I headed for the doorway. I didn't want to keep yelling in a room with 12 other phonebankers.
"Mark Foley and other Republican Pedophiles are freely stalking Congressional pages, and you don't trust the Democrat's morals?" I was spitting into the phone. The other end was oddly quiet, but I knew that he was still there. I could hear him breathing
"The head of the evangelical church, Bush's base, sneaks into hotel rooms to snort Methamphetamines before giving head to a male prostitute while publicly denouncing homosexuals and calling for the banning of gay marriage, and you don't trust the Democrat's morals?"
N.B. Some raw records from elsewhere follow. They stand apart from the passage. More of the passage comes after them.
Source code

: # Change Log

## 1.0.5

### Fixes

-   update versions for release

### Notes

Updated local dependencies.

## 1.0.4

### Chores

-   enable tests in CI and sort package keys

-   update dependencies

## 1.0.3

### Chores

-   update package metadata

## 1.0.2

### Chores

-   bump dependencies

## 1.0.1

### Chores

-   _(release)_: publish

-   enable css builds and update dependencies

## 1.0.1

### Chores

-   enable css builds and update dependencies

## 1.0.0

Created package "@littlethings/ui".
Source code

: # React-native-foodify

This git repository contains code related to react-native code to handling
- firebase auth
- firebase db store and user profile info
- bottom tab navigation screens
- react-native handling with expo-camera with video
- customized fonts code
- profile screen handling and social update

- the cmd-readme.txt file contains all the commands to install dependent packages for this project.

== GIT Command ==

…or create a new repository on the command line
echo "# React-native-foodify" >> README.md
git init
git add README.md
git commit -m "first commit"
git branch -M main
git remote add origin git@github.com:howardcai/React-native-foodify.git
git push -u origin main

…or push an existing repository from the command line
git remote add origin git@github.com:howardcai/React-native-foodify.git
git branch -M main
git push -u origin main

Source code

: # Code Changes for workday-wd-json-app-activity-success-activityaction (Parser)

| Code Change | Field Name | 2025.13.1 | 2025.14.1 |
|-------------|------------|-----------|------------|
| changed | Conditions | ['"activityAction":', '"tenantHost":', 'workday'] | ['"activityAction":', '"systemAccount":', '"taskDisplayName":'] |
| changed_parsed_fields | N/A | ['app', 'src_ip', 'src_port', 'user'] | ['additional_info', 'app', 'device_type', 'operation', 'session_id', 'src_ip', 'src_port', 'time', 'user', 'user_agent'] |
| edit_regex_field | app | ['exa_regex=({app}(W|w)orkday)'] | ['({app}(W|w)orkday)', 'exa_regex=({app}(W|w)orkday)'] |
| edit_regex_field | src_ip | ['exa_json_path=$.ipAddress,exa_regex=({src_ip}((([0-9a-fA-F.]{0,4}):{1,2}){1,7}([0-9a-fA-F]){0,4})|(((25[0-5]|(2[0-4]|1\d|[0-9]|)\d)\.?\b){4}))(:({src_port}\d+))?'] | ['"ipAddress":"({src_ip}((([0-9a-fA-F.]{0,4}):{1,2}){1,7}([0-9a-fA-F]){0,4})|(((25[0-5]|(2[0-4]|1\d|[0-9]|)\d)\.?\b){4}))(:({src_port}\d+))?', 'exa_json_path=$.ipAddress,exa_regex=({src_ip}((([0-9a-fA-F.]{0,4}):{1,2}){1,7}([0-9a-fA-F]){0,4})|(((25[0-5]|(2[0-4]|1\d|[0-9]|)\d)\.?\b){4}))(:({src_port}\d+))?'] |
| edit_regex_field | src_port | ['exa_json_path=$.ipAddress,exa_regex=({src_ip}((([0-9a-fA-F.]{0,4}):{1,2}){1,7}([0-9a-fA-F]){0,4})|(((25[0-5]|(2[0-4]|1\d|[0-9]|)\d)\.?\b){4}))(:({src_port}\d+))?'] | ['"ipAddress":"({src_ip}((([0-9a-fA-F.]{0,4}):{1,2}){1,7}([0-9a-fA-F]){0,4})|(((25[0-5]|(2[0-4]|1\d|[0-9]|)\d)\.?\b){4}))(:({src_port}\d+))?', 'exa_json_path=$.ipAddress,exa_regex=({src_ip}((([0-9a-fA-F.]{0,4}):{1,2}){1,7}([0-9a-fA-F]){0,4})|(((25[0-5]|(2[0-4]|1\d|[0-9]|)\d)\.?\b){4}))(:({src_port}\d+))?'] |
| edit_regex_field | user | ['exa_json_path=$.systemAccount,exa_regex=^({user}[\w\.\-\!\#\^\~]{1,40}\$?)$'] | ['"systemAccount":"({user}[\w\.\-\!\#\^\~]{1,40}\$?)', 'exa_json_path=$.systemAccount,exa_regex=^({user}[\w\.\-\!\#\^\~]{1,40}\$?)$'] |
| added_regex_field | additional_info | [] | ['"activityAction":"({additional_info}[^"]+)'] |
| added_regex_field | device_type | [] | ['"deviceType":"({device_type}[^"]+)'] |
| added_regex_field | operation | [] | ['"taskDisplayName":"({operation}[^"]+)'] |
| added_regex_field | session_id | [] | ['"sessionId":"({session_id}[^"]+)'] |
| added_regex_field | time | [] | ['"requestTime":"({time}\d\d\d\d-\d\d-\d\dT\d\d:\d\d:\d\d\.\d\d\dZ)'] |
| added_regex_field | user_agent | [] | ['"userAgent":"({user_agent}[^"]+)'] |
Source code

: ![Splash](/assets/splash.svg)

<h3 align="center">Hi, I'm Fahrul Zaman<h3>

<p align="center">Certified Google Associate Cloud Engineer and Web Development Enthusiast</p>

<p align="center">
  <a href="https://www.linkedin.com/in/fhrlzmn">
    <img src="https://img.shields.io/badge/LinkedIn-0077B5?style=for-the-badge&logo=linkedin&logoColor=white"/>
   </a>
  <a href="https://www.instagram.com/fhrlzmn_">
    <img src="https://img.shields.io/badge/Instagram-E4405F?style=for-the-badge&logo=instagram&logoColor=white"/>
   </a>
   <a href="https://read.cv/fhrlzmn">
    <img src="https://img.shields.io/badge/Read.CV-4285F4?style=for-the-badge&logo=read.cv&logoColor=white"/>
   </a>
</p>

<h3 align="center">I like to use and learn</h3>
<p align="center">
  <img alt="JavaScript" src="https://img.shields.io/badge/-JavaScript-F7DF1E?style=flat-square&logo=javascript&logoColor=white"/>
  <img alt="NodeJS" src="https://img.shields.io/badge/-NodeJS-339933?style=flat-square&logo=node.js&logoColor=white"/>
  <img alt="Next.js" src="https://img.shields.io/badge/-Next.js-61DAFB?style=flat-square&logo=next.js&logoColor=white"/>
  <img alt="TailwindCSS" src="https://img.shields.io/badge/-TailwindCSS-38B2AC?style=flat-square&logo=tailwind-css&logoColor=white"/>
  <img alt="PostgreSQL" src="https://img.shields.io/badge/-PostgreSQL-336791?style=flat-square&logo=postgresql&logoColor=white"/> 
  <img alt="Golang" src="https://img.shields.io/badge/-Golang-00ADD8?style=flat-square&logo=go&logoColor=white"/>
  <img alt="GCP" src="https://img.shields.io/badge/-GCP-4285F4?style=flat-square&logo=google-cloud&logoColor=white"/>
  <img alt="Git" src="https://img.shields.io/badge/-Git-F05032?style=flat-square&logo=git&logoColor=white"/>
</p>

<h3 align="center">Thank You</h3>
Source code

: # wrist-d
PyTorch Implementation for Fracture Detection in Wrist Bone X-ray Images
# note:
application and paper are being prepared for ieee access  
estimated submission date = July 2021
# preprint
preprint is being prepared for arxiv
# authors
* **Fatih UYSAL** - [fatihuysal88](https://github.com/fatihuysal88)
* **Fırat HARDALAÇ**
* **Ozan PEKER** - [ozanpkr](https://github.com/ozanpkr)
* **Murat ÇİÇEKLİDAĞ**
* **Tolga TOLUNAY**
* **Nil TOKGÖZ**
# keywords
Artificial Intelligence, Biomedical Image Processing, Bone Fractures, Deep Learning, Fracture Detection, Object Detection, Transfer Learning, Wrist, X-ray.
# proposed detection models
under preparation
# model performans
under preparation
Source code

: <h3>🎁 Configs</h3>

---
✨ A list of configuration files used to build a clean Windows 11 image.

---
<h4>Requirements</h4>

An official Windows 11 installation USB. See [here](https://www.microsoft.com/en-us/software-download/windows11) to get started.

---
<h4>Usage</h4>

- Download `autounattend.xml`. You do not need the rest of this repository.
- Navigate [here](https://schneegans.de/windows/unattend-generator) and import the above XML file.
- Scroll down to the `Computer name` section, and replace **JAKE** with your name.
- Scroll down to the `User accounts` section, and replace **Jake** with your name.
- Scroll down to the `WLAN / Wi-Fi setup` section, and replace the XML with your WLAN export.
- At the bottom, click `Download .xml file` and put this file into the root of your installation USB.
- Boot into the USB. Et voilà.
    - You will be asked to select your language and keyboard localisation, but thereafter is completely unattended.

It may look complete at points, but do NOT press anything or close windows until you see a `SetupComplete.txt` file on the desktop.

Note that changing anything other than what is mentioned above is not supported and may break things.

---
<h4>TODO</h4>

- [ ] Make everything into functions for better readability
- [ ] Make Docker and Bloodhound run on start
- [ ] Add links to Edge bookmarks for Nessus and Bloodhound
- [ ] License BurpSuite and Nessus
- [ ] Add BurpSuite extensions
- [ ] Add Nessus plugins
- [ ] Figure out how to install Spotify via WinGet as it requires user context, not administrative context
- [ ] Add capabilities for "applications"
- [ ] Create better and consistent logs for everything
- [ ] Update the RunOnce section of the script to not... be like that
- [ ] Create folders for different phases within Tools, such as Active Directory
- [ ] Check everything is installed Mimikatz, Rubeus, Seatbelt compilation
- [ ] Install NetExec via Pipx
I'm stomping in the hallway. I see one of the Move-On field workers coming towards me. I head in the other direction.
"Wait," the guy says from the other end of the phone, but it was just too late.
"The president lies, and nearly 3,000 of our fine American soldiers die, while Dick Cheney and his cronies at Halliburton bleed the US Treasury dry, and you, you... you DON'T TRUST DEMOCRAT MORALS????!?!?!"
The Move-On guy touches my shoulder and says, "Hang it up, Tim."
I say "Aaaaagh. Good bye!" and flip my phone closed. I'm shaking, red in the face, panting.
The Move-on guy looks at me, shakes his head, and says, "I understand. Sometimes they get to you. You just need to hang it up and call the next number."
I said, "but I'm tired of rolling over and taking it. When are we going to stop letting them get away with their lies and distortions and cruelty? When are we going to stand up and say 'No. It ends now.' When?"
He said, "After Tuesday. You just can't do it now, not while you're representing Move-On."
I said, "I guess I'm done for the night, huh?"
"It's probably for the best," he said, "but you're coming back Monday, right?"
"Are you sure you want me to?" I asked.
"Sure!" he said cheerfully. "We need your passion and energy. You just need to re-harness it and refocus. Get some sleep, and we'll see you next time."
I'll be phonebanking from Noon-to-2 on Monday. Won't you join me?